■ What the exercise asks ■
Down to the final line, write out the data below exactly.

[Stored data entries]
______

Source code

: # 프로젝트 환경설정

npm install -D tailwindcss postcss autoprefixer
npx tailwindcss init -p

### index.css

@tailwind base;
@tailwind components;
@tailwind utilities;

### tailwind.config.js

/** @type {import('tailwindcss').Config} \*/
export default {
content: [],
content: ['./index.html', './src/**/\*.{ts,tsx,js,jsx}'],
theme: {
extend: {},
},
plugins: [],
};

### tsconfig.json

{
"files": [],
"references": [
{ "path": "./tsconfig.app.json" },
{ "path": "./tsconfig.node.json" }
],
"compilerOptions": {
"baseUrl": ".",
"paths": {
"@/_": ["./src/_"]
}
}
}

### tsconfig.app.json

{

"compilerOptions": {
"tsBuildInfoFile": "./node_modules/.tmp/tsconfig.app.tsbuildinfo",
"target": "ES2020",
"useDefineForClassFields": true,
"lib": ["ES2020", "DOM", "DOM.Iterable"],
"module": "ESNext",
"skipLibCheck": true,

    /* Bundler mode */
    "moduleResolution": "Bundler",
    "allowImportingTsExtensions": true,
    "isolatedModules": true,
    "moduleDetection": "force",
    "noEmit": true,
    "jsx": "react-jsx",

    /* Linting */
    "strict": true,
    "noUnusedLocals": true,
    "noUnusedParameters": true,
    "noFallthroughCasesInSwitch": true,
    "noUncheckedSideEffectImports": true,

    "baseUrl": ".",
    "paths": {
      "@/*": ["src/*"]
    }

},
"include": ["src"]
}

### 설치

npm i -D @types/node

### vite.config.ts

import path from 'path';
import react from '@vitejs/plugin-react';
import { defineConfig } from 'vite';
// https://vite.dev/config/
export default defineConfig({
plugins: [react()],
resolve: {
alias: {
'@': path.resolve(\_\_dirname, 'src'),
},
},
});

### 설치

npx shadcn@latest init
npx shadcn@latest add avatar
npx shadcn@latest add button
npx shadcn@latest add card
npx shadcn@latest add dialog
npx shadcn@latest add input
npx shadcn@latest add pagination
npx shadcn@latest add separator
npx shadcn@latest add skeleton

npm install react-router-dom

______

■ Exercise solution ■
Source code

: # 프로젝트 환경설정

npm install -D tailwindcss postcss autoprefixer
npx tailwindcss init -p

### index.css

@tailwind base;
@tailwind components;
@tailwind utilities;

### tailwind.config.js

/** @type {import('tailwindcss').Config} \*/
export default {
content: [],
content: ['./index.html', './src/**/\*.{ts,tsx,js,jsx}'],
theme: {
extend: {},
},
plugins: [],
};

### tsconfig.json

{
"files": [],
"references": [
{ "path": "./tsconfig.app.json" },
{ "path": "./tsconfig.node.json" }
],
"compilerOptions": {
"baseUrl": ".",
"paths": {
"@/_": ["./src/_"]
}
}
}

### tsconfig.app.json

{

"compilerOptions": {
"tsBuildInfoFile": "./node_modules/.tmp/tsconfig.app.tsbuildinfo",
"target": "ES2020",
"useDefineForClassFields": true,
"lib": ["ES2020", "DOM", "DOM.Iterable"],
"module": "ESNext",
"skipLibCheck": true,

    /* Bundler mode */
    "moduleResolution": "Bundler",
    "allowImportingTsExtensions": true,
    "isolatedModules": true,
    "moduleDetection": "force",
    "noEmit": true,
    "jsx": "react-jsx",

    /* Linting */
    "strict": true,
    "noUnusedLocals": true,
    "noUnusedParameters": true,
    "noFallthroughCasesInSwitch": true,
    "noUncheckedSideEffectImports": true,

    "baseUrl": ".",
    "paths": {
      "@/*": ["src/*"]
    }

},
"include": ["src"]
}

### 설치

npm i -D @types/node

### vite.config.ts

import path from 'path';
import react from '@vitejs/plugin-react';
import { defineConfig } from 'vite';
// https://vite.dev/config/
export default defineConfig({
plugins: [react()],
resolve: {
alias: {
'@': path.resolve(\_\_dirname, 'src'),
},
},
});

### 설치

npx shadcn@latest init
npx shadcn@latest add avatar
npx shadcn@latest add button
npx shadcn@latest add card
npx shadcn@latest add dialog
npx shadcn@latest add input
npx shadcn@latest add pagination
npx shadcn@latest add separator
npx shadcn@latest add skeleton

npm install react-router-dom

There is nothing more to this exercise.